In Weihnachtsstimmung bin ich sehr. Geht auch nicht anders bei dem intensiven Weihnachtsprogramm hier bei UCM, es ist einfach so schön! Jetzt noch eine Woche in der hier alle durchdrehen, weil Klausuren sind und dann, und dann kann Weihnachten mit all seiner Fülle, Freude, Ruhe und Besinnung komme. Einen schönen Nikolaus wünsche ich!

Tuesday, 2 December 2014

Hide and Seek

Kleiner Einblick in was UCM Studenten machen, wenn sie genug vom Lernen haben - Verstecken spielen!


Der Aufruf auf Facebook. SBE ist die Business Fakultät und UCM ist offensichtlich ein bisschen Anti SBE. Wir sind natürlich Gryffindor. Wir werden von anderen Fakultäten als Alternativ und Treehugger gesehen, wohingegen SBE natürlich das Bild des typischen Business Studenten (Hemd oder Anzug, immer gestriegelt und sehr wettkampforientiert) wiedergibt. Sind natürlich alles blöde Stereotypen, aber so richtig kann man sich nicht dagegen wehren.
Zu dem Versteckspiel muss man auch noch sagen, dass die SBE mindestens viermal so groß ist wie UCM und man sich da ohne weiteres dreimal verlaufen kann. Alles sieht auch irgendwie gleich aus und ist für uns einfach nur riesig.



Weil es so riesig ist, mussten wir sogar Tipps geben. Hier reicht kein "Mäuschen, sag mal Piep." mehr. 

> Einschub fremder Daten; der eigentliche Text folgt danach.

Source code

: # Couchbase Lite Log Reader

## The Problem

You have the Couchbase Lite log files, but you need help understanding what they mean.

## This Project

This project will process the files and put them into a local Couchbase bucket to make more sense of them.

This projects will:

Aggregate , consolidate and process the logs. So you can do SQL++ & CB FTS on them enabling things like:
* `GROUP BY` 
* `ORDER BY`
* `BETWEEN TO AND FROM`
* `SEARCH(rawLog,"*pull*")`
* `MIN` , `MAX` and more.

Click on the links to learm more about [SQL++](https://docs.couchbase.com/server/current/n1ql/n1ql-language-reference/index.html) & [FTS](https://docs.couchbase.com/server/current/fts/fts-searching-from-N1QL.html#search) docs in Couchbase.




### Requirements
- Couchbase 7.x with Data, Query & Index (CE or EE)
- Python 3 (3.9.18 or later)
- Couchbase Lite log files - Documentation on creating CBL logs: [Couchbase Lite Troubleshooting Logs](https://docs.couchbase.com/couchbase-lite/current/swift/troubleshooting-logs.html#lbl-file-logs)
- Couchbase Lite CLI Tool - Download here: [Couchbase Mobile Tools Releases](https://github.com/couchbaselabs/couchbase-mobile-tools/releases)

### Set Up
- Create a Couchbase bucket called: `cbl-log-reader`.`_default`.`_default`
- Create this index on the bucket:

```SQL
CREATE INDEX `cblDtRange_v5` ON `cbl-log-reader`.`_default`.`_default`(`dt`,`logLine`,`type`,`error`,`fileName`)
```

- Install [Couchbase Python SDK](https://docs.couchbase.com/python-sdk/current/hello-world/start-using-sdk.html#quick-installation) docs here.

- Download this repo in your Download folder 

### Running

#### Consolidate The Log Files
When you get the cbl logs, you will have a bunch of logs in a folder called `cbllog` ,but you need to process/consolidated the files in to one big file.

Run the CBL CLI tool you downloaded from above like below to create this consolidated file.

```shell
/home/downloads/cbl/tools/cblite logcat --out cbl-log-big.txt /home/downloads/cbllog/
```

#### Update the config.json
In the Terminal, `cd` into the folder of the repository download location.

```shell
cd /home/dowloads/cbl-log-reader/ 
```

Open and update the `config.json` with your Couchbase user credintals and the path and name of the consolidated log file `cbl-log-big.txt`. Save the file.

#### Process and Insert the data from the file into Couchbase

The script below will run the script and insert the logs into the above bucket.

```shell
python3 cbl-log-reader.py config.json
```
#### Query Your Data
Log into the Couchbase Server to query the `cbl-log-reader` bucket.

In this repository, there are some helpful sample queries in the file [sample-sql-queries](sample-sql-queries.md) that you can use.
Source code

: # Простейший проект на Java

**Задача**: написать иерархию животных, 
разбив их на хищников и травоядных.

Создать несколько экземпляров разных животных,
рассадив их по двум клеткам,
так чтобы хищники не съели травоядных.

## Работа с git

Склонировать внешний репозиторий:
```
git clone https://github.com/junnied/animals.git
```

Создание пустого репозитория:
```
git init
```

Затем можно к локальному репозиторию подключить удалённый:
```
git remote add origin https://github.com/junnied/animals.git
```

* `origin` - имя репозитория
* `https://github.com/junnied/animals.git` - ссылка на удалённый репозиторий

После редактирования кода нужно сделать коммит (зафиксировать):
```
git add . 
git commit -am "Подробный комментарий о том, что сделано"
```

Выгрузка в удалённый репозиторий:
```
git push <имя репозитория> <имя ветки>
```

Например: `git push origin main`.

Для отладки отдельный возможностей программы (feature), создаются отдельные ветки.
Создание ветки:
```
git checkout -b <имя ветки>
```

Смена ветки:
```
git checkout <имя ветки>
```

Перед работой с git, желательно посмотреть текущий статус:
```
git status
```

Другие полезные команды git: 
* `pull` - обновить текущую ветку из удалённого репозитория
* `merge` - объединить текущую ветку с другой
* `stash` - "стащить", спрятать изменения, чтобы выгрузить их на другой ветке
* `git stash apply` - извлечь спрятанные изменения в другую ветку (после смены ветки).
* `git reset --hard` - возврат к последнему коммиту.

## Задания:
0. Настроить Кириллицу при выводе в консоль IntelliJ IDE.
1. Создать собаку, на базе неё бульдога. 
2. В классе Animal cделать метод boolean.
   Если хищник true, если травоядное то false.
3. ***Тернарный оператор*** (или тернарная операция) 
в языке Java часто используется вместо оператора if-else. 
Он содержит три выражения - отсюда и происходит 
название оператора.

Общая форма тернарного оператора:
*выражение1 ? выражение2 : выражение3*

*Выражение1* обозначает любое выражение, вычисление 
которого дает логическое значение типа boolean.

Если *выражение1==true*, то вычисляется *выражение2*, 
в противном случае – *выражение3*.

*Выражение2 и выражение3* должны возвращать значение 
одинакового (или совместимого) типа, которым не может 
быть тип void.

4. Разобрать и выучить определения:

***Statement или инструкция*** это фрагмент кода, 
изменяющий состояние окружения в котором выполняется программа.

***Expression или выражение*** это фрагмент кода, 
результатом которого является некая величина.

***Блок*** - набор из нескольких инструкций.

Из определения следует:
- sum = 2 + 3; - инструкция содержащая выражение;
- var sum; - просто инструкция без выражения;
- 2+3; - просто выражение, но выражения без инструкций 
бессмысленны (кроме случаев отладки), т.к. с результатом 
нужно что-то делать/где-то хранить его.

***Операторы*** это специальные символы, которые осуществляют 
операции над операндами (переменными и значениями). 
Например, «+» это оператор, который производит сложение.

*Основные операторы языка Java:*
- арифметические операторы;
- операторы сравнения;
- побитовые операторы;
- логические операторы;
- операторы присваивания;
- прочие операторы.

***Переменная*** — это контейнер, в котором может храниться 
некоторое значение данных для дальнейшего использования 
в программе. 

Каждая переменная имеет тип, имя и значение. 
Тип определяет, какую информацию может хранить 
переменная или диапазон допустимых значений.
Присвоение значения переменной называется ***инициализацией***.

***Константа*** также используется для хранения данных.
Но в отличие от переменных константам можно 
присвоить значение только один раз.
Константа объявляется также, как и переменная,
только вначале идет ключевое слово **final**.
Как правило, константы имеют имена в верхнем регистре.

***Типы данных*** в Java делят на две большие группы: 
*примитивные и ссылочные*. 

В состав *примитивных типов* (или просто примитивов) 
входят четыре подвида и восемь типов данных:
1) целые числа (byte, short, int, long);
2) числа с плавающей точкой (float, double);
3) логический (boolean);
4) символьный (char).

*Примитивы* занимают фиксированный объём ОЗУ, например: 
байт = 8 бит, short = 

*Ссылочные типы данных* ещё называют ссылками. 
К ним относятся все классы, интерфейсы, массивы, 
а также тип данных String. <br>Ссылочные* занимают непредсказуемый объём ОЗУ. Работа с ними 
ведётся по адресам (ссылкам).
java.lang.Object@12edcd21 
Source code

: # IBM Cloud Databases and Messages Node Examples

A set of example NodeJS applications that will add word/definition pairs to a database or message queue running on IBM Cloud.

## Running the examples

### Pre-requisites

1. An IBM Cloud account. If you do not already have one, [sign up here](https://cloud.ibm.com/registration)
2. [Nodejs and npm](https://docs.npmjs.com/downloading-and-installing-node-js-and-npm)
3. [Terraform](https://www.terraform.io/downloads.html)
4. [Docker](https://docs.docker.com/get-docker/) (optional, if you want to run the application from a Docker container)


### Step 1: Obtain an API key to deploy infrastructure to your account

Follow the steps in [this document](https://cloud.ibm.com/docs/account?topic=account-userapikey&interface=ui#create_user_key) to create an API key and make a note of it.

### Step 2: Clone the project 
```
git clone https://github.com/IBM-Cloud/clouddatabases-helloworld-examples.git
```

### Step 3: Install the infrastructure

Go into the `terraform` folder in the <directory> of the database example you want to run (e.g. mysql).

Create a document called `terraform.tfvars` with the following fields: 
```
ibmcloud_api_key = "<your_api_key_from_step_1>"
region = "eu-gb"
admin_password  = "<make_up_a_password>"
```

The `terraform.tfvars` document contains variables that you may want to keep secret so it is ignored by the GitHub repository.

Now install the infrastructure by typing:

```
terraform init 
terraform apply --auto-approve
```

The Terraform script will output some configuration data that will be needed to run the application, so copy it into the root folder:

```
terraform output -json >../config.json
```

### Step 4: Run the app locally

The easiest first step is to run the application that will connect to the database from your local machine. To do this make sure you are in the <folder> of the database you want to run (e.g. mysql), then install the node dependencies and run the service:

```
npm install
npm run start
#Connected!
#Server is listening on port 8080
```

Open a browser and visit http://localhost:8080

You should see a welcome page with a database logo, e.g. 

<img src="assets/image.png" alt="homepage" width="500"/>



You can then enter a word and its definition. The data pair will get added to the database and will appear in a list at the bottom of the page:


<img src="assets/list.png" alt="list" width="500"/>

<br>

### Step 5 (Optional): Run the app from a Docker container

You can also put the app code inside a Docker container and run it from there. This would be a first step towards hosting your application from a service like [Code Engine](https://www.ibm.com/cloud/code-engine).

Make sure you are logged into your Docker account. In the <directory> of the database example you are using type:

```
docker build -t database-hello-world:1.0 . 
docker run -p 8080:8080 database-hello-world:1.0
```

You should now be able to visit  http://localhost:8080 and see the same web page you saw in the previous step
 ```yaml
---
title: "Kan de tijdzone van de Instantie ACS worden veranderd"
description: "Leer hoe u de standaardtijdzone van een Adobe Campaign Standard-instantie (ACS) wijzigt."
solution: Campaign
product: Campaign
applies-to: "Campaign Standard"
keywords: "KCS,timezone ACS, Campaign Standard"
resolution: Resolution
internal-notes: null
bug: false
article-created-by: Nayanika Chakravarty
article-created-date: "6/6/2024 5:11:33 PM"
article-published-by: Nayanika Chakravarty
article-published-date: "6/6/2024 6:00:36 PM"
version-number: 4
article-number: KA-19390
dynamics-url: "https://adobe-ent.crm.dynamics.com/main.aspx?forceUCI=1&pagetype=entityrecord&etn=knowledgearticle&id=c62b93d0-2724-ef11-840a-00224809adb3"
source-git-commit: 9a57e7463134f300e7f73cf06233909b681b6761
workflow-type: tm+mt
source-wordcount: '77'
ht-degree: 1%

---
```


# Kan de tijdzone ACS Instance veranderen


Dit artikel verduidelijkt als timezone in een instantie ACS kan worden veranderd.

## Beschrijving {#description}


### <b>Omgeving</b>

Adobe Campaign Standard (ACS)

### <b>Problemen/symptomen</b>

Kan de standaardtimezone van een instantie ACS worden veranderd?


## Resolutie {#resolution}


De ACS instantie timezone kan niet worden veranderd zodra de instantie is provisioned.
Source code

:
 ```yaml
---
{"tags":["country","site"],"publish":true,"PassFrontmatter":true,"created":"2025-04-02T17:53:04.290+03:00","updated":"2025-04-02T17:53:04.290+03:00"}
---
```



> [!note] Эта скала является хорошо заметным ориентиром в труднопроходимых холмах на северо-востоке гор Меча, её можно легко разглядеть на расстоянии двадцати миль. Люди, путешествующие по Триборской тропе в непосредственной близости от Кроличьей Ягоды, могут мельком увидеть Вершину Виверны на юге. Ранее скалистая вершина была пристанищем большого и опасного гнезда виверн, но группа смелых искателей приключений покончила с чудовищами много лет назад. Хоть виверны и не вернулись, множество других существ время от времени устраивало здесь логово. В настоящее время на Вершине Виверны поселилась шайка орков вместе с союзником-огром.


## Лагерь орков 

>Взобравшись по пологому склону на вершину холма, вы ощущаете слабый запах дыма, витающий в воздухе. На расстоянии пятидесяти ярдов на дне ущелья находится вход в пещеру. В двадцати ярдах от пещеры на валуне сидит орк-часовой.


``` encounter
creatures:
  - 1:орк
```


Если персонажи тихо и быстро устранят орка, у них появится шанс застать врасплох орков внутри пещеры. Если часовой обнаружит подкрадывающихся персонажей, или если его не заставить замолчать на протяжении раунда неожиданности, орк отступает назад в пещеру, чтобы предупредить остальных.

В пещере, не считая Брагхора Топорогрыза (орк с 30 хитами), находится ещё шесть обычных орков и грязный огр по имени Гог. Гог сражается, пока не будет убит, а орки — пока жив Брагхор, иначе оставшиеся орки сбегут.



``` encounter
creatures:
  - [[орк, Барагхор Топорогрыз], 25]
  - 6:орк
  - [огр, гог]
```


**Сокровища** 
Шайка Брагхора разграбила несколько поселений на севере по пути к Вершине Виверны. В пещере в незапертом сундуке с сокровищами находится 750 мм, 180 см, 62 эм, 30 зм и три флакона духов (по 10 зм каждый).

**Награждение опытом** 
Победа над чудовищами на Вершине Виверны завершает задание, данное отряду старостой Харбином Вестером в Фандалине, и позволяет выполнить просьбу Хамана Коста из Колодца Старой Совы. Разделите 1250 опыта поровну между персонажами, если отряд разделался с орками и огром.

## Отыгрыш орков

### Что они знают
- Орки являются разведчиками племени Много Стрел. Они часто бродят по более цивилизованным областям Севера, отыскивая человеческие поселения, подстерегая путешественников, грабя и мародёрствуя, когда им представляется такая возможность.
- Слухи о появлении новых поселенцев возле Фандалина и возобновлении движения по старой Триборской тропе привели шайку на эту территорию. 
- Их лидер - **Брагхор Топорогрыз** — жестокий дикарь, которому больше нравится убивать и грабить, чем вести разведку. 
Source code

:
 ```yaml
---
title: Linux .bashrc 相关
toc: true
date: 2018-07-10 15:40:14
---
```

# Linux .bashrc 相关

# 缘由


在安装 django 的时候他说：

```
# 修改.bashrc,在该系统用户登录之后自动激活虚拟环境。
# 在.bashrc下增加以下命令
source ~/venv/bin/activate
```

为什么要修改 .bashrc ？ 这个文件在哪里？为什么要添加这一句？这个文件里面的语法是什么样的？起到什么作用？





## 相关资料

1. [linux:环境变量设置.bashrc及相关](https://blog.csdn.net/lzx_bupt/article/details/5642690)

Die Spielregeln waren, dass zwei sich verstecken und die anderen suchen. Wer die beiden findet, gesellt sich dazu und so weiter, bis dann alle versteckt bzw. gefunden sind. Ich war die erste, die die beiden Versteckenden gefunden hat und saß dann mit denen über eine Stunde in einer kleinen Abstellkammer neben einer Toilette und hab gewartet, weil wir einfach nicht gefunden wurden. Das Problem war, dass es Abend war und damit alle Räume abgeschlossen waren. Haben wir nicht erwartet, weil bei uns alle Räume offen sind. Das heißt alle sind einfach nur durch die Gänge geirrt und konnten nichtmal in den Räumen suchen. Verrückt, dass es trotzdem so lang gedauert hat.
Ja, sowas machen wir hier. Langweilig wird es nie!